EXERCISE AIM: What lines below include the word "UserListNode"? Copy each one.

──────────────────────────────

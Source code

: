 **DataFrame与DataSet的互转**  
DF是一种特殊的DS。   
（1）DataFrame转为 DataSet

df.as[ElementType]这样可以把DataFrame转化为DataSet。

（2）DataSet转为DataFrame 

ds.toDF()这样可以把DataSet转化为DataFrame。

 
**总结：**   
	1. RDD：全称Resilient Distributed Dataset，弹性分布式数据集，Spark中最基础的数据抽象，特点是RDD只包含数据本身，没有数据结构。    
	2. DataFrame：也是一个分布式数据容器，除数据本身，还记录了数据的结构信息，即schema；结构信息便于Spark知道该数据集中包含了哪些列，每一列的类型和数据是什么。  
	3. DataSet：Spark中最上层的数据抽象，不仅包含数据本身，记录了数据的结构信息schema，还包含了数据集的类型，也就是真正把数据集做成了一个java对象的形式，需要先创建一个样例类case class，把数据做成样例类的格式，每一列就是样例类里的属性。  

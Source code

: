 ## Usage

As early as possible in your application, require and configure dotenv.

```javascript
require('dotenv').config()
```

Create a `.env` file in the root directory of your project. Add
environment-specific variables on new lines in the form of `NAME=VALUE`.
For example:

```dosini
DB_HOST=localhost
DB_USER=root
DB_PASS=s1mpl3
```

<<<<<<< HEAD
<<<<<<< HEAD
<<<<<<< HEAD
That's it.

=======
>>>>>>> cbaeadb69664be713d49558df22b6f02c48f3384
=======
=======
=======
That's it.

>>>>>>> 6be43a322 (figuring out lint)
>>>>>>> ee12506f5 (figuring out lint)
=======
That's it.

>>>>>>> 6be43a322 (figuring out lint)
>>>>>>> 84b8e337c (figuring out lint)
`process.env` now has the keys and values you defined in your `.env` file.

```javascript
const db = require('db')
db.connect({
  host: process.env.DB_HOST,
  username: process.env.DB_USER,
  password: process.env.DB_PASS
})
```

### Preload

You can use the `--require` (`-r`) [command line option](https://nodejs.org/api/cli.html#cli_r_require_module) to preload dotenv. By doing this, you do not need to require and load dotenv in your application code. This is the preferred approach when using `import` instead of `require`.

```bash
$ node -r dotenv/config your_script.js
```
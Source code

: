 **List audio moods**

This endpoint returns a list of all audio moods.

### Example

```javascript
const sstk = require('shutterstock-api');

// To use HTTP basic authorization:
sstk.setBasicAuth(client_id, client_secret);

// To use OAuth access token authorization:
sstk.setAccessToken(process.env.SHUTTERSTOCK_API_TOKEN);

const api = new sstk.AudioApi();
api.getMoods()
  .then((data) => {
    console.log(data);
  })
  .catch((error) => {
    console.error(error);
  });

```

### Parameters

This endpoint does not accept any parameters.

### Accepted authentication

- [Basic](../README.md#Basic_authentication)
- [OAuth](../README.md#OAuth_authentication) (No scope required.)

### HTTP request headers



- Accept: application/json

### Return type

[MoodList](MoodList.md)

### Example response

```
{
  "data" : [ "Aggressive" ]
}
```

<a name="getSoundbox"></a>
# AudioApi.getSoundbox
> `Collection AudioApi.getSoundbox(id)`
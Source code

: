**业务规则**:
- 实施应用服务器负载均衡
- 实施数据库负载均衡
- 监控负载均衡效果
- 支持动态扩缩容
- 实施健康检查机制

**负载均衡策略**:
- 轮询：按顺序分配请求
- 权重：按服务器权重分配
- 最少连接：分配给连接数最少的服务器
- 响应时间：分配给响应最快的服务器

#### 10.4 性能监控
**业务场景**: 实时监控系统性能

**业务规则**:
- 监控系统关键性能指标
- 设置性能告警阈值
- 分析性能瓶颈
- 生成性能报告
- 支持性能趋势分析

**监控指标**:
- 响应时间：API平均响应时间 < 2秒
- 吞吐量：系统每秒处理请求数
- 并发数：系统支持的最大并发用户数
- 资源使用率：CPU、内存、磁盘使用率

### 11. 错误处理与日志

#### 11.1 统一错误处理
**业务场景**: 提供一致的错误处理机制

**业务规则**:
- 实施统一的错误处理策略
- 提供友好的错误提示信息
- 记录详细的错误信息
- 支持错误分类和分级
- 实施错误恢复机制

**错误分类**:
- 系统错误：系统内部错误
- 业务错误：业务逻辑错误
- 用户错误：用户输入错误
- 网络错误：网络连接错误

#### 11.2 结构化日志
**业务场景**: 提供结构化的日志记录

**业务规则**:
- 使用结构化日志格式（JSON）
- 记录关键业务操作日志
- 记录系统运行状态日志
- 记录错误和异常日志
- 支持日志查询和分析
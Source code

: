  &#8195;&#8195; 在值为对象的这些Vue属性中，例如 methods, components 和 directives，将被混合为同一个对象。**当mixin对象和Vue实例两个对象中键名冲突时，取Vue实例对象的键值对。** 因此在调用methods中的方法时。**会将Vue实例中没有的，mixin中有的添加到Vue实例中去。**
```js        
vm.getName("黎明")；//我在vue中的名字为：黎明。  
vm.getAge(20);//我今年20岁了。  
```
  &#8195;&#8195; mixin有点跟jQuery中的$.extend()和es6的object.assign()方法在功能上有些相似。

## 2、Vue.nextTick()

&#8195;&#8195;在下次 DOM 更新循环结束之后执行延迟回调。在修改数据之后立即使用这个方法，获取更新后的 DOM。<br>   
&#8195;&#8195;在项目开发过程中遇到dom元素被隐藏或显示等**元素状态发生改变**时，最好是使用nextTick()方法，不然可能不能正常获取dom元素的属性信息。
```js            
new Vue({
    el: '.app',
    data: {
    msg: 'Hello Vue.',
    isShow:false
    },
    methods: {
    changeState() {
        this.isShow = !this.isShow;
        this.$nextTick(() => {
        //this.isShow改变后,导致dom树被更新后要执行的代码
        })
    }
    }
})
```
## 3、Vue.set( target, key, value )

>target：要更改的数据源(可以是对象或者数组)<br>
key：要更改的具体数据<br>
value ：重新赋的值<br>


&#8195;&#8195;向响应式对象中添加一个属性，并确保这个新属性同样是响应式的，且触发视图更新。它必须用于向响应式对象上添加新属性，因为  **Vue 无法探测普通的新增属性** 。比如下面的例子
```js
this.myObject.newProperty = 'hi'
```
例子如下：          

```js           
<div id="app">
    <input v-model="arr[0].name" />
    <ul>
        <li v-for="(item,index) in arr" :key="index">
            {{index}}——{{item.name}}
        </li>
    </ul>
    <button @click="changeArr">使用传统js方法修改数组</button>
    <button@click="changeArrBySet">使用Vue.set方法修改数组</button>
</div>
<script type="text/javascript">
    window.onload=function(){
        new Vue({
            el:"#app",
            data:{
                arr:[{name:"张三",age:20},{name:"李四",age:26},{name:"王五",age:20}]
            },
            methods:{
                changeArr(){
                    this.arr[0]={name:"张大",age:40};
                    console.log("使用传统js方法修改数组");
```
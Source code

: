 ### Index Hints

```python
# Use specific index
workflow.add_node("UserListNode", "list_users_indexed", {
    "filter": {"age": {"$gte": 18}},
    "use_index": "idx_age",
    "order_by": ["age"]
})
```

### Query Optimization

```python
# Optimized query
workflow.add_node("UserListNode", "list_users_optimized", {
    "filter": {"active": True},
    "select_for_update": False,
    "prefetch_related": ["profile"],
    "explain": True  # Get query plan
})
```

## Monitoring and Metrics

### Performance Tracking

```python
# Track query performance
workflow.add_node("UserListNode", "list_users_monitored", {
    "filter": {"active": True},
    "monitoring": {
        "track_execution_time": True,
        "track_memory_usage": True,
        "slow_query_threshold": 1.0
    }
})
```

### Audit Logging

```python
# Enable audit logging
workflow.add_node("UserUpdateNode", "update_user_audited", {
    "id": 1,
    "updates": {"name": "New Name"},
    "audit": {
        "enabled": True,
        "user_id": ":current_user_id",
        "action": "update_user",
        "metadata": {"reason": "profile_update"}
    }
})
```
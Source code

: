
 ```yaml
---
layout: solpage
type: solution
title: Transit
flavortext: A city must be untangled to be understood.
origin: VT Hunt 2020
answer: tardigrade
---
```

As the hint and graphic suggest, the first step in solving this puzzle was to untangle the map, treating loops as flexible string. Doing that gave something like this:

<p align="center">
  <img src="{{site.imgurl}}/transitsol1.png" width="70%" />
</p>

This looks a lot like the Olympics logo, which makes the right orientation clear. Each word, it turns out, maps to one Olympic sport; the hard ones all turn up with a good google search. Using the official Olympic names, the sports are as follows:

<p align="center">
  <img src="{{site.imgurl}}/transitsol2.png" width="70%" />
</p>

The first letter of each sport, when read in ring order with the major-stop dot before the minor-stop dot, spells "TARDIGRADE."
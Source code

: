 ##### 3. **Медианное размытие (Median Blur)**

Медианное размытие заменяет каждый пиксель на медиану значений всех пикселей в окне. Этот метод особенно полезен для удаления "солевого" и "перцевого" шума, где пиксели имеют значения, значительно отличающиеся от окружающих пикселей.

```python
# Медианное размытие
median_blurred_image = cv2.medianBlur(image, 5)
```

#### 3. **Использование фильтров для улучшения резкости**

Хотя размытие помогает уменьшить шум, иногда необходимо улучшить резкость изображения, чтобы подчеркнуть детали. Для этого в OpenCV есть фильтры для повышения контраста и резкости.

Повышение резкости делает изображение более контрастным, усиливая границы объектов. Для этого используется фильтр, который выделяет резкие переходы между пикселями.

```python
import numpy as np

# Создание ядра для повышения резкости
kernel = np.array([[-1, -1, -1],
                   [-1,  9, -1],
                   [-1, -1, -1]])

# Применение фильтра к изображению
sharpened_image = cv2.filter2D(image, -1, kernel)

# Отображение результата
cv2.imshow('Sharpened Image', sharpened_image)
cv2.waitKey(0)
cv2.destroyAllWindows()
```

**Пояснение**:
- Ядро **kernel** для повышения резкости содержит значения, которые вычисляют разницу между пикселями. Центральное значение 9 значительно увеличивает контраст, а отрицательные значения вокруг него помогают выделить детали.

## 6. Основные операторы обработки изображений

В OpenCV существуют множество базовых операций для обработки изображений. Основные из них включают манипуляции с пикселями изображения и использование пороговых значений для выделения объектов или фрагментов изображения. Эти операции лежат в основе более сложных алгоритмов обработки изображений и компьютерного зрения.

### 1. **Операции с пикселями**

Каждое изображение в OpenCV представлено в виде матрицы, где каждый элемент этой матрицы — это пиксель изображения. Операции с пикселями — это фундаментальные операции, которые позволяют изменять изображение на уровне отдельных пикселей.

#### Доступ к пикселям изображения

──────────────────────────────

SOLUTION TO THE PROBLEM:
workflow.add_node("UserListNode", "list_users_indexed", {
workflow.add_node("UserListNode", "list_users_optimized", {
workflow.add_node("UserListNode", "list_users_monitored", {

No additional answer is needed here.